- AVAILABLE DATA:
++++++
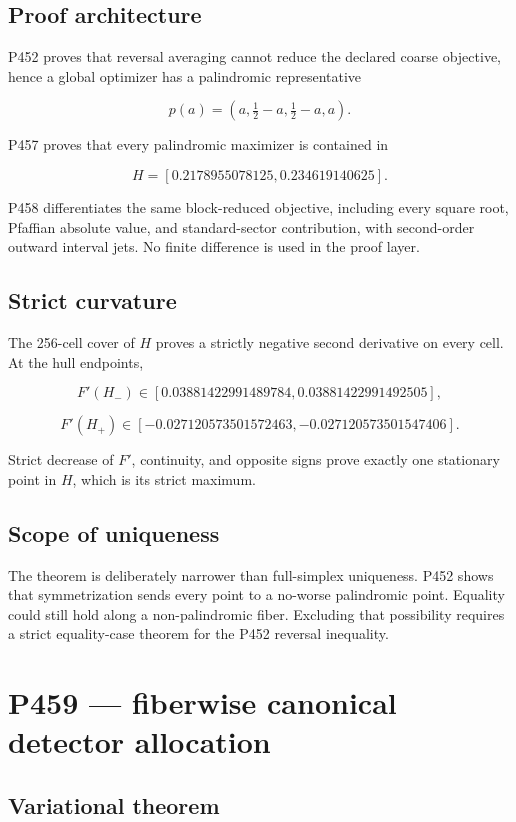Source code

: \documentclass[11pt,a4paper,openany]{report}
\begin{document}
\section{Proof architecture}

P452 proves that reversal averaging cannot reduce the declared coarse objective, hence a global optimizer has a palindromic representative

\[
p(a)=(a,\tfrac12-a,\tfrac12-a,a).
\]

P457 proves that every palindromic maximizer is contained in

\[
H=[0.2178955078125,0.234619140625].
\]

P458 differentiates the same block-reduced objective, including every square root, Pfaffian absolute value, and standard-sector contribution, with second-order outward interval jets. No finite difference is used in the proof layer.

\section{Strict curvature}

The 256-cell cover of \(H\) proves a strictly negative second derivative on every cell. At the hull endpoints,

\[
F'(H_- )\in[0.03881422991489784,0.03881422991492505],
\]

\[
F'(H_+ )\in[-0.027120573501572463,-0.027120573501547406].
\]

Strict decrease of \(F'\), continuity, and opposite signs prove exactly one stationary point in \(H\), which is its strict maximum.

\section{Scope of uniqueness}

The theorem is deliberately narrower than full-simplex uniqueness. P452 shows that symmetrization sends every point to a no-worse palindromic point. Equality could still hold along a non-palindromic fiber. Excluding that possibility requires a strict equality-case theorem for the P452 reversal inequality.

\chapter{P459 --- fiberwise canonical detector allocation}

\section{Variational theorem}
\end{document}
++++++
Print the lines above from the one with "P452 proves that" through the one with "Strict decrease of", both included, exactly as written and nothing more.

P452 proves that reversal averaging cannot reduce the declared coarse objective, hence a global optimizer has a palindromic representative

\[
p(a)=(a,\tfrac12-a,\tfrac12-a,a).
\]

P457 proves that every palindromic maximizer is contained in

\[
H=[0.2178955078125,0.234619140625].
\]

P458 differentiates the same block-reduced objective, including every square root, Pfaffian absolute value, and standard-sector contribution, with second-order outward interval jets. No finite difference is used in the proof layer.

\section{Strict curvature}

The 256-cell cover of \(H\) proves a strictly negative second derivative on every cell. At the hull endpoints,

\[
F'(H_- )\in[0.03881422991489784,0.03881422991492505],
\]

\[
F'(H_+ )\in[-0.027120573501572463,-0.027120573501547406].
\]

Strict decrease of \(F'\), continuity, and opposite signs prove exactly one stationary point in \(H\), which is its strict maximum.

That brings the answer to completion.